Smart cards provide:
- Tamper-resistant storage for protecting private keys and other forms of personal information.
- Isolation of security-critical computations involving the private key from other parts of the system that do not have a “need to know.”
- Portability of credentials and other private information between computers at work, home, or on the road.
Cryptography:
Cryptography is the science of protecting data or messages. Many cryptographic algorithms mathematically combine input plaintext data and an encryption key to generate encrypted data referred to as ciphertext. With a good cryptographic algorithm, it is computationally infeasible to reverse the encryption process and derive the plaintext data from the ciphertext. In order to decrypt the ciphertext some additional data, a decryption key, is needed to perform the transformation.In traditional secret (or symmetric) key cryptography, encryption and decryption keys are identical and must be shared by multiple parties. Parties wishing to communicate with secret-key cryptography must securely exchange the encryption/decryption keys before they can exchange encrypted data.
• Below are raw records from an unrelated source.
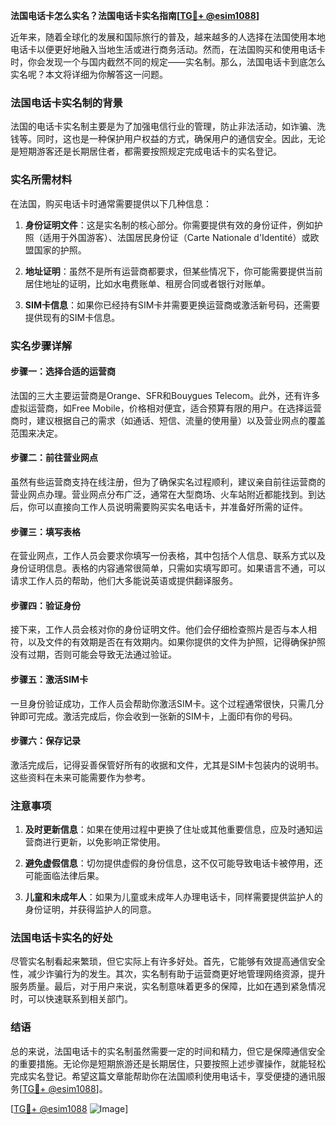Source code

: **法国电话卡怎么实名？法国电话卡实名指南[[TG💪+ @esim1088](https://t.me/s/esim1088)]**

近年来，随着全球化的发展和国际旅行的普及，越来越多的人选择在法国使用本地电话卡以便更好地融入当地生活或进行商务活动。然而，在法国购买和使用电话卡时，你会发现一个与国内截然不同的规定——实名制。那么，法国电话卡到底怎么实名呢？本文将详细为你解答这一问题。

### 法国电话卡实名制的背景

法国的电话卡实名制主要是为了加强电信行业的管理，防止非法活动，如诈骗、洗钱等。同时，这也是一种保护用户权益的方式，确保用户的通信安全。因此，无论是短期游客还是长期居住者，都需要按照规定完成电话卡的实名登记。

### 实名所需材料

在法国，购买电话卡时通常需要提供以下几种信息：

1. **身份证明文件**：这是实名制的核心部分。你需要提供有效的身份证件，例如护照（适用于外国游客）、法国居民身份证（Carte Nationale d'Identité）或欧盟国家的护照。
   
2. **地址证明**：虽然不是所有运营商都要求，但某些情况下，你可能需要提供当前居住地址的证明，比如水电费账单、租房合同或者银行对账单。

3. **SIM卡信息**：如果你已经持有SIM卡并需要更换运营商或激活新号码，还需要提供现有的SIM卡信息。

### 实名步骤详解

#### 步骤一：选择合适的运营商

法国的三大主要运营商是Orange、SFR和Bouygues Telecom。此外，还有许多虚拟运营商，如Free Mobile，价格相对便宜，适合预算有限的用户。在选择运营商时，建议根据自己的需求（如通话、短信、流量的使用量）以及营业网点的覆盖范围来决定。

#### 步骤二：前往营业网点

虽然有些运营商支持在线注册，但为了确保实名过程顺利，建议亲自前往运营商的营业网点办理。营业网点分布广泛，通常在大型商场、火车站附近都能找到。到达后，你可以直接向工作人员说明需要购买实名电话卡，并准备好所需的证件。

#### 步骤三：填写表格

在营业网点，工作人员会要求你填写一份表格，其中包括个人信息、联系方式以及身份证明信息。表格的内容通常很简单，只需如实填写即可。如果语言不通，可以请求工作人员的帮助，他们大多能说英语或提供翻译服务。

#### 步骤四：验证身份

接下来，工作人员会核对你的身份证明文件。他们会仔细检查照片是否与本人相符，以及文件的有效期是否在有效期内。如果你提供的文件为护照，记得确保护照没有过期，否则可能会导致无法通过验证。

#### 步骤五：激活SIM卡

一旦身份验证成功，工作人员会帮助你激活SIM卡。这个过程通常很快，只需几分钟即可完成。激活完成后，你会收到一张新的SIM卡，上面印有你的号码。

#### 步骤六：保存记录

激活完成后，记得妥善保管好所有的收据和文件，尤其是SIM卡包装内的说明书。这些资料在未来可能需要作为参考。

### 注意事项

1. **及时更新信息**：如果在使用过程中更换了住址或其他重要信息，应及时通知运营商进行更新，以免影响正常使用。

2. **避免虚假信息**：切勿提供虚假的身份信息，这不仅可能导致电话卡被停用，还可能面临法律后果。

3. **儿童和未成年人**：如果为儿童或未成年人办理电话卡，同样需要提供监护人的身份证明，并获得监护人的同意。

### 法国电话卡实名的好处

尽管实名制看起来繁琐，但它实际上有许多好处。首先，它能够有效提高通信安全性，减少诈骗行为的发生。其次，实名制有助于运营商更好地管理网络资源，提升服务质量。最后，对于用户来说，实名制意味着更多的保障，比如在遇到紧急情况时，可以快速联系到相关部门。

### 结语

总的来说，法国电话卡的实名制虽然需要一定的时间和精力，但它是保障通信安全的重要措施。无论你是短期旅游还是长期居住，只要按照上述步骤操作，就能轻松完成实名登记。希望这篇文章能帮助你在法国顺利使用电话卡，享受便捷的通讯服务[[TG💪+ @esim1088](https://t.me/s/esim1088)]。

[[TG💪+ @esim1088](https://t.me/s/esim1088) ![Image](https://i.postimg.cc/4NQfJmqS/Snipaste-2025-05-13-00-14-12.png)]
Public Key Infrastructure (PKI):
A public key infrastructure (PKI) is the set of components that manages certificates and keys used by encryption and digital signature services. A good PKI must provide services for cryptographic operations, certificate enrollment and renewal, certificate distribution and validation, certificate revocation, plus administrative tools and services for managing all of the above. A directory can also be considered a PKI component because it can store information such as CA location, certificates, and certificate revocation lists (CRLs).
A public key infrastructure (PKI) is a system of digital certificates, certification authorities (CAs) and other registration authorities (RAs) that verify and authenticate the validity of each party that is involved in an electronic transaction through the use of public key cryptography. Standards for PKIs are still evolving, even as they are being widely implemented as a necessary element of electronic commerce.